We will be exploring Polars
, DuckDB
and RAPIDS
. These tools represent somewhat of a shift from horizontal scaling to vertical scaling i.e. relying on the improvements in the underlying compute and also making better use of that compute.
Note: remember you need to be on the Saxanet wifi if you are on campus.
In this lab we will do some analysis the famous NYC TLC dataset using Python Polars.
-
We will start by doing some analysis using Pandas and then compare the time taken to do the same analysis using Polars.
-
We will follow it up with an exercise to find anomalies in the dataset using Polars.
In this lab we will do some analysis the famous NYC TLC dataset using Python Polars.
-
We will start by doing some analysis using Pandas and then compare the time taken to do the same analysis using DuckdB.
-
We will follow it up with an exercise to find the most frequent pickup and dropoff locations using DuckDB.
Watch the video for setting up an Amazon SageMaker Notebook (link) and create a SageMaker Notebook with an ml.g4dn.xlarge
instance type and 100 GB
disk space. Open Jupyter Lab and then a new terminal and create a new conda environment using the following command conda create--solver=libmamba -n rapids-24.02 -c rapidsai -c conda-forge -c nvidia rapids=24.02 python=3.9 cuda-version=12.0 dask-sql jupyterlab
. Creating this conda environment usually takes 15 to 20 minutes.
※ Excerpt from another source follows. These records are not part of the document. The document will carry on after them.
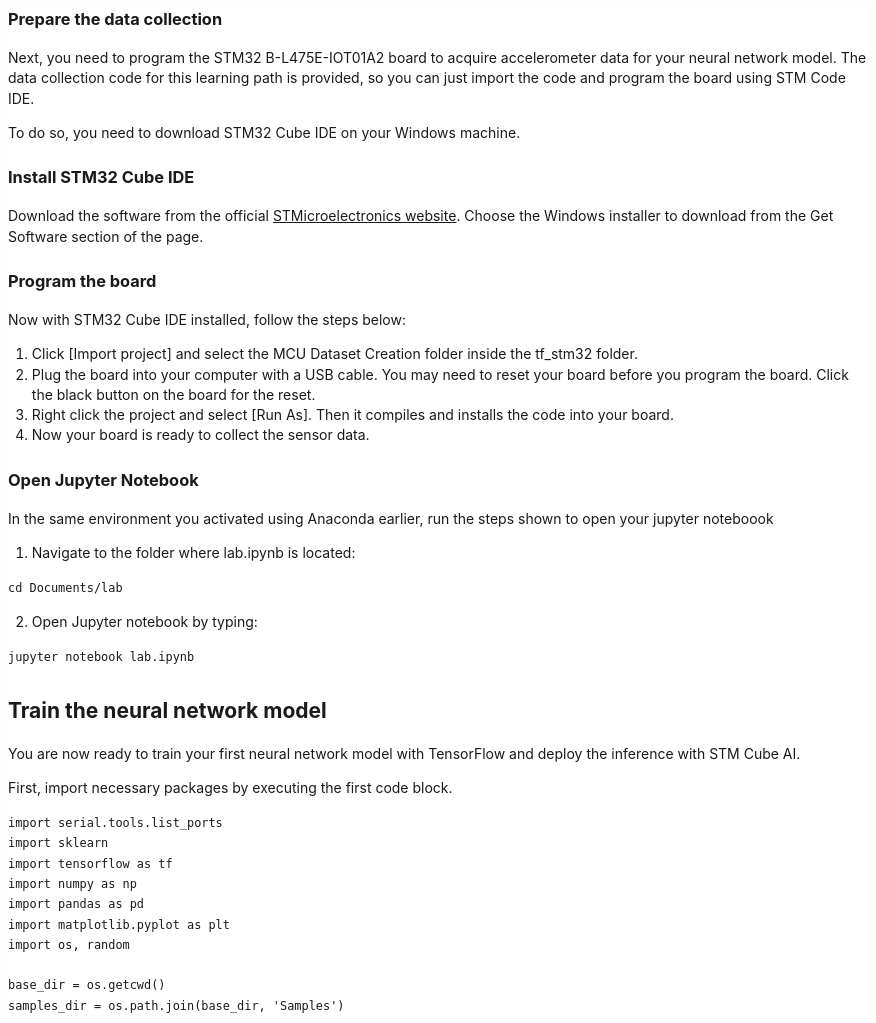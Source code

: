### Prepare the data collection

Next, you need to program the STM32 B-L475E-IOT01A2 board to acquire accelerometer data for your neural network model. The data collection code for this learning path is provided, so you can just import the code and program the board using STM Code IDE.

To do so, you need to download STM32 Cube IDE on your Windows machine. 

### Install STM32 Cube IDE

Download the software from the official [STMicroelectronics website](https://www.st.com/en/development-tools/stm32cubeide.html). Choose the Windows installer to download from the Get Software section of the page.

### Program the board 

Now with STM32 Cube IDE installed, follow the steps below:

1. Click [Import project] and select the MCU Dataset Creation folder inside the tf_stm32 folder.
2. Plug the board into your computer with a USB cable. You may need to reset your board before you program the board. Click the black button on the board for the reset.
3. Right click the project and select [Run As]. Then it compiles and installs the code into your board.
4. Now your board is ready to collect the sensor data.

### Open Jupyter Notebook

In the same environment you activated using Anaconda earlier, run the steps shown to open your jupyter noteboook

1. Navigate to the folder where lab.ipynb is located:
```console
cd Documents/lab
```
2. Open Jupyter notebook by typing:
```console
jupyter notebook lab.ipynb
```

## Train the neural network model

You are now ready to train your first neural network model with TensorFlow and deploy the inference with STM Cube AI. 

First, import necessary packages by executing the first code block.

```console
import serial.tools.list_ports
import sklearn
import tensorflow as tf
import numpy as np
import pandas as pd
import matplotlib.pyplot as plt
import os, random

base_dir = os.getcwd()
samples_dir = os.path.join(base_dir, 'Samples')
```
Now run the RAPIDS
notebook. This activity is optional, to be done by interested students on their own time, there is nothing to submit for this activity.
Make sure you commit and push your repository to GitHub!
The files to be committed and pushed to the repository for this lab are:
polars.ipynb
ducdkb.ipynb
polars_12month_count.csv
polars_12month_daily_averages.csv
polars_12months_fareamount_anomalies.csv
duckdb_nyc_frequent_pickup_dropoff_pairs.csv
- Submit a final commit message called "final-submission" to your repo. This is critical so that instructional team can evaluate your work. Do not change your GitHub repo after submitting the "final-submission" commit message.